I’m flying home to visit my parents and siblings on the evening of Christmas day (we did this last year, too—it really was less crowded, much easier with baby in tow). Even though Nick can still technically travel for free by sitting in a lap, I gave myself an early Christmas present and bought him his own seat. We flew home in August for a visit—the flight out reached nightmare proportions (jammed flight, seated in back row where the seats do not recline, crazed baby who would not nap, covered head to toe—me and baby—with food, milk and juice). Poor little guy needed his own space. I also shipped our clothes in advance, so no packing save for diaper bag and purse basics—Merry Christmas to me!

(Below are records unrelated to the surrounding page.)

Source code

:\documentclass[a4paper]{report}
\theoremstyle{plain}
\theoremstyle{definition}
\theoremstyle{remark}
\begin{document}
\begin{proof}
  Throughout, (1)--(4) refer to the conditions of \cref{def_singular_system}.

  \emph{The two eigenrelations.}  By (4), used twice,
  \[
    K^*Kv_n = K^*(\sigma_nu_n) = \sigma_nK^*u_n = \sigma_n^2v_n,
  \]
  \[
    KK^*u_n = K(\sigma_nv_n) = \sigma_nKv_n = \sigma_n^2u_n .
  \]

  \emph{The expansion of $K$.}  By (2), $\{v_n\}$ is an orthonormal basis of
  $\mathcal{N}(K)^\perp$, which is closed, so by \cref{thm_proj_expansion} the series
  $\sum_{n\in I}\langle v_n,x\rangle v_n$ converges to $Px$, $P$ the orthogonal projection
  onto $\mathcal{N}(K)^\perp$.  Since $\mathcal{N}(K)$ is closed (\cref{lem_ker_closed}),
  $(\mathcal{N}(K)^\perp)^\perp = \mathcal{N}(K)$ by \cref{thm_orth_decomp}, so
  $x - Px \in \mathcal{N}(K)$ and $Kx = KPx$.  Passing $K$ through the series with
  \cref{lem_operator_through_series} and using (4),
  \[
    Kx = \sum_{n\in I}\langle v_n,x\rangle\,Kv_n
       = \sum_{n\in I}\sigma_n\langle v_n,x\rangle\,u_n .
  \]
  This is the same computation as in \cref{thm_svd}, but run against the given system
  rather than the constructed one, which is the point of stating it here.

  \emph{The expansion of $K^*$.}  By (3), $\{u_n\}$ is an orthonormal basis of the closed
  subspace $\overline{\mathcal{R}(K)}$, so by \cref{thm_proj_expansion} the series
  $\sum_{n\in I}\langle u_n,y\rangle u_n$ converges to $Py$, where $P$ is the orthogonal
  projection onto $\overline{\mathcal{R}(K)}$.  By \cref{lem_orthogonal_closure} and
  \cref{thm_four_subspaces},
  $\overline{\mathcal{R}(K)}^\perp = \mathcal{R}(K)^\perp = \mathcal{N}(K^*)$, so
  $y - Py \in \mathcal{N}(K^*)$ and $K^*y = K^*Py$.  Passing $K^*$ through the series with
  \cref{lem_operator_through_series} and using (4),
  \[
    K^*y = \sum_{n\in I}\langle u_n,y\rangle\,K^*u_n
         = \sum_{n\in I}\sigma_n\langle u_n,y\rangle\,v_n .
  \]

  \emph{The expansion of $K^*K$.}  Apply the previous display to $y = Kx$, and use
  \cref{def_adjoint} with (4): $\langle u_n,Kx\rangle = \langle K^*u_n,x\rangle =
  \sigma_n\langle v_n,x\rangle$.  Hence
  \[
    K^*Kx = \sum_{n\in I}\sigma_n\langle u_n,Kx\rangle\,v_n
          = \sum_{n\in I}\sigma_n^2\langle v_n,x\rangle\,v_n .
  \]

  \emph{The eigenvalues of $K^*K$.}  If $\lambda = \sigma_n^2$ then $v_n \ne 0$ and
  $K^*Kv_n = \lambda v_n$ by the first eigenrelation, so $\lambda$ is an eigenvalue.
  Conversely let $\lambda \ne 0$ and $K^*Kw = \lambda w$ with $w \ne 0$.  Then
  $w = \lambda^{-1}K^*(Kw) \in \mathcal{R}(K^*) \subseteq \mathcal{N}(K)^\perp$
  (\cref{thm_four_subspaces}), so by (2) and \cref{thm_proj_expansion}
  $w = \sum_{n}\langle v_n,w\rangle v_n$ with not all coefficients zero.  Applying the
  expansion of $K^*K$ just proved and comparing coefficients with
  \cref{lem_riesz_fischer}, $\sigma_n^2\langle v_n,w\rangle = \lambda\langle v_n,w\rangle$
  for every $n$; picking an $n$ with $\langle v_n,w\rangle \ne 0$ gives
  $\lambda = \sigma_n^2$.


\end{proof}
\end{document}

But let me get on with the food talk (beyond the covered-in-babyfood variety mentioned above). I’m trying to squeeze in some final holiday baking before leaving, and since I’m just about cookie-d out, my thoughts are turning to Christmas breakfasts.
Kevin and I have already planned to do baked French toast for Christmas morning, but I want something special for Christmas Eve morning as well—I love the final hustle and bustle of Christmas Eve: wrapping presents, delivering last-minute gifts, Xmas movies and music on in the background all day, getting ready for church, etc. A quick, make-ahead breakfast seems just the thing: specifically, Christmas Eve scones.
My mother makes excellent scones—she uses a basic currant scone recipe from the Woman’s Day Encyclopedia of Cookery (this is one of the greatest cooking collections of all times). We ate them often on weekend mornings, so getting into scone-zone is a nostalgic choice, too. Plus, I’m thinking leftovers will travel well on the flight Christmas day
As I mentioned in my previous post, I am not one for tradition when it comes to recipes—I almost always want to develop something new, so out with the traditional currants, buttermilk, and nutmeg, and in with the tart dried cherries, coconut milk, and cardamom.
The scone recipe is one I’ve been honing for about 2 years: it’s lighter, but it tastes anything but, in part because I still use real ingredients . It has a delicate crumb, the way a good scone should, but at the same time, it’s not crumbly. The cardamom and coconut lend exotic notes; the tart cherries, a mid-winter brightness. I like to give the scones a glossy sheen with some beaten egg white and a sprinkle of turbinado sugar (as my recipe directs), but you can skip these steps if you’re in a time crunch.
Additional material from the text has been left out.